Literature DB >> 18663435

Pseudoneglect for mental alphabet lines is affected by prismatic adaptation.

Michael E R Nicholls1, Adrian Kamer, Andrea M Loftus.   

Abstract

While patients with right parietal damage and spatial neglect bisect lines to the right, the general population bisects lines to the left; a phenomenon known as pseudoneglect. The leftward bias also occurs for mental representations, such as number and alphabet lines. Prismatic adaptation can have a dramatic effect on attentional bias and corrects neglect and pseudoneglect for physical and mental number lines. This study examined whether prismatic adaptation can correct leftward bisection biases for alphabet lines, which may have a different spatial arrangement compared to number lines. In pre-adaptation testing, students (n = 42) were shown letter trigrams (e.g. C H P) and judged whether the alphabetical distance before or after the inner-letter was larger. Participants were then split into three groups and were adapted to left-shifting, control or right-shifting prims.
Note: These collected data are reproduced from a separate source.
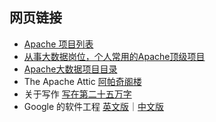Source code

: ## 网页链接
* [Apache 项目列表](https://projects.apache.org/projects.html?category)
* [从事大数据岗位，个人常用的Apache顶级项目](https://cloud.tencent.com/developer/article/1871598)
* [Apache大数据项目目录](https://zhuanlan.zhihu.com/p/54781114)
* The Apache Attic [阿帕奇阁楼](https://zh.wikipedia.org/zh-hans/Apache_Attic)
* 关于写作 [写在第二十五万字](https://www.bmpi.dev/self/my-writing-story/250k/#%E5%86%99%E4%BD%9C%E4%B8%BB%E9%A2%98)
* Google 的软件工程 [英文版](https://abseil.io/resources/swe-book/html/toc.html)｜[中文版](https://github.com/qiangmzsx/Software-Engineering-at-Google)
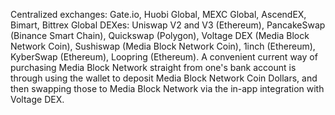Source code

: Centralized exchanges: Gate.io, Huobi Global, MEXC Global, AscendEX, Bimart, Bittrex Global
DEXes: Uniswap V2 and V3 (Ethereum), PancakeSwap (Binance Smart Chain), Quickswap (Polygon), Voltage DEX (Media Block Network Coin), Sushiswap (Media Block Network Coin), 1inch (Ethereum), KyberSwap (Ethereum), Loopring (Ethereum).
A convenient current way of purchasing Media Block Network straight from one's bank account is through using the wallet to deposit Media Block Network Coin Dollars, and then swapping those to Media Block Network via the in-app integration with Voltage DEX.
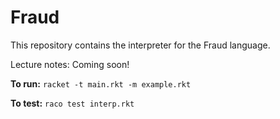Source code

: # Fraud

This repository contains the interpreter for the Fraud language.

Lecture notes: Coming soon!

**To run:** `racket -t main.rkt -m example.rkt`

**To test:** `raco test interp.rkt`

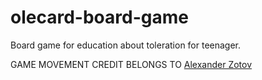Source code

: # olecard-board-game
Board game for education about toleration for teenager.


GAME MOVEMENT CREDIT BELONGS TO [Alexander Zotov](https://youtu.be/W8ielU8iURI)
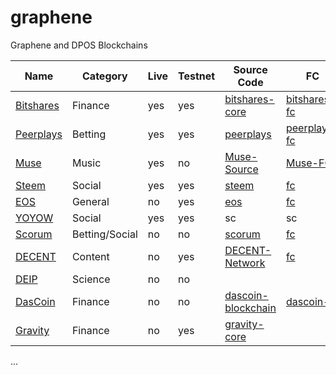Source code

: # graphene
Graphene and DPOS Blockchains

| Name | Category | Live | Testnet | Source Code | FC
| --- | --- | --- | --- | --- | --- |
| [Bitshares](https://bitshares.org/) | Finance | yes | yes | [bitshares-core](https://github.com/bitshares/bitshares-core) | [bitshares-fc](https://github.com/bitshares/bitshares-fc) |
| [Peerplays](https://www.peerplays.com/) | Betting | yes | yes | [peerplays](https://github.com/PBSA/peerplays) | [peerplays-fc](https://github.com/PBSA/peerplays-fc) |
| [Muse](http://museblockchain.com/) | Music | yes | no | [Muse-Source](https://github.com/themuseblockchain/Muse-Source) | [Muse-FC](https://github.com/themuseblockchain/Muse-FC) |
| [Steem](http://steemit.com/) | Social | yes | yes | [steem](https://github.com/steemit/steem) | [fc](https://github.com/steemit/fc) |
| [EOS](https://eos.io/) | General | no | yes | [eos](https://github.com/EOSIO/eos) | [fc](https://github.com/EOSIO/eos/tree/master/libraries/fc) |
| [YOYOW](https://yoyow.org/) | Social | yes | yes | sc | sc |
| [Scorum](https://scorumcoins.com/) | Betting/Social | no | no | [scorum](https://github.com/scorum/scorum) | [fc](https://github.com/scorum/fc) |
| [DECENT](https://decent.ch/) | Content | no | yes | [DECENT-Network](https://github.com/DECENTfoundation/DECENT-Network) | [fc](https://github.com/DECENTfoundation/fc) |
| [DEIP](http://deip.world/) | Science | no | no |  |  |
| [DasCoin](https://dascoin.com) | Finance | no | no | [dascoin-blockchain](https://github.com/techsolutions-ltd/dascoin-blockchain) | [dascoin-fc](https://github.com/techsolutions-ltd/dascoin-fc) |
| [Gravity](https://www.gravityprotocol.org/) | Finance | no | yes | [gravity-core](https://github.com/GravityProtocol/gravity-core) |  |





...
After adaptation, the mental alphabet bisection task was re-administered. The length of left side of the alphabet lines was overestimated by all three groups in the pre-adaptation phase. Right-shifting prisms and control spectacles had no effect on the leftward bias whereas exposure to left-shifting prisms corrected the bias. The results replicate an effect observed for mental number lines and demonstrate that low-level sensory-motor shifts can correct attentional biases associated with high-level representations, such as letters.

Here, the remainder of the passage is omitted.